■ **YOUR TASK**: Reproduce every entry word for word.

■ **SUPPLIED RECORDS**:

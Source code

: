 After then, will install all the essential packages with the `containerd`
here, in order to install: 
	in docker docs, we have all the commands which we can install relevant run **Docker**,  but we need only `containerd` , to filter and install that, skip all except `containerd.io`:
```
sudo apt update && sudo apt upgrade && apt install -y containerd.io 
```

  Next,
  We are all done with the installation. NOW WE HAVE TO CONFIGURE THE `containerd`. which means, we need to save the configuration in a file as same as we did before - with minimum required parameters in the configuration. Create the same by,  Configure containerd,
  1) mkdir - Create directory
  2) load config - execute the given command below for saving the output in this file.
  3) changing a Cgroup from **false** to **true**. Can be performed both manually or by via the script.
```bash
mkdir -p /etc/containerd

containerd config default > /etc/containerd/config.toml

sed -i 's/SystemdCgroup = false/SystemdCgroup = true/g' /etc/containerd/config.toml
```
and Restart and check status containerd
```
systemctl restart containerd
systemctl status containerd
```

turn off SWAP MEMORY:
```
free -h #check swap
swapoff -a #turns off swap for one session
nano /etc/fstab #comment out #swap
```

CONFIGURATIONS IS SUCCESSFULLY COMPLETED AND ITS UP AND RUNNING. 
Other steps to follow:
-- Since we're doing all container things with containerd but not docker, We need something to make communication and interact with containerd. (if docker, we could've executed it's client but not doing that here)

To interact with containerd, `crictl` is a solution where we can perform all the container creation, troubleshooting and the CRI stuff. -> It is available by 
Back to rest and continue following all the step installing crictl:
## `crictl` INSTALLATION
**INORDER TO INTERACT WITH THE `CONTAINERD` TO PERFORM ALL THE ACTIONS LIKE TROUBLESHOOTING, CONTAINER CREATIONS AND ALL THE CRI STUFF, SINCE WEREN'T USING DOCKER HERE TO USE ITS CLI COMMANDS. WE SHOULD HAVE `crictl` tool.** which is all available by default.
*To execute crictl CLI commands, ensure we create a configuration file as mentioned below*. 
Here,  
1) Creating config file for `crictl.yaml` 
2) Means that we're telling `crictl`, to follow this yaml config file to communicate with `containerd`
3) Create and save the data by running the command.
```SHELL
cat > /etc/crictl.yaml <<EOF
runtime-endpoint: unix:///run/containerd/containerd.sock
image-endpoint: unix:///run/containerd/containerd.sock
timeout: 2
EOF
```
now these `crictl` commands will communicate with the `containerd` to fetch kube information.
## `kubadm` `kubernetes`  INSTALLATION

■ **ANSWER TO THIS TASK**:
Source code

: After then, will install all the essential packages with the `containerd`
here, in order to install: 
	in docker docs, we have all the commands which we can install relevant run **Docker**,  but we need only `containerd` , to filter and install that, skip all except `containerd.io`:
```
sudo apt update && sudo apt upgrade && apt install -y containerd.io 
```

  Next,
  We are all done with the installation. NOW WE HAVE TO CONFIGURE THE `containerd`. which means, we need to save the configuration in a file as same as we did before - with minimum required parameters in the configuration. Create the same by,  Configure containerd,
  1) mkdir - Create directory
  2) load config - execute the given command below for saving the output in this file.
  3) changing a Cgroup from **false** to **true**. Can be performed both manually or by via the script.
```bash
mkdir -p /etc/containerd

containerd config default > /etc/containerd/config.toml

sed -i 's/SystemdCgroup = false/SystemdCgroup = true/g' /etc/containerd/config.toml
```
and Restart and check status containerd
```
systemctl restart containerd
systemctl status containerd
```

turn off SWAP MEMORY:
```
free -h #check swap
swapoff -a #turns off swap for one session
nano /etc/fstab #comment out #swap
```

CONFIGURATIONS IS SUCCESSFULLY COMPLETED AND ITS UP AND RUNNING. 
Other steps to follow:
-- Since we're doing all container things with containerd but not docker, We need something to make communication and interact with containerd. (if docker, we could've executed it's client but not doing that here)

To interact with containerd, `crictl` is a solution where we can perform all the container creation, troubleshooting and the CRI stuff. -> It is available by 
Back to rest and continue following all the step installing crictl:
## `crictl` INSTALLATION
**INORDER TO INTERACT WITH THE `CONTAINERD` TO PERFORM ALL THE ACTIONS LIKE TROUBLESHOOTING, CONTAINER CREATIONS AND ALL THE CRI STUFF, SINCE WEREN'T USING DOCKER HERE TO USE ITS CLI COMMANDS. WE SHOULD HAVE `crictl` tool.** which is all available by default.
*To execute crictl CLI commands, ensure we create a configuration file as mentioned below*. 
Here,  
1) Creating config file for `crictl.yaml` 
2) Means that we're telling `crictl`, to follow this yaml config file to communicate with `containerd`
3) Create and save the data by running the command.
```SHELL
cat > /etc/crictl.yaml <<EOF
runtime-endpoint: unix:///run/containerd/containerd.sock
image-endpoint: unix:///run/containerd/containerd.sock
timeout: 2
EOF
```
now these `crictl` commands will communicate with the `containerd` to fetch kube information.
## `kubadm` `kubernetes`  INSTALLATION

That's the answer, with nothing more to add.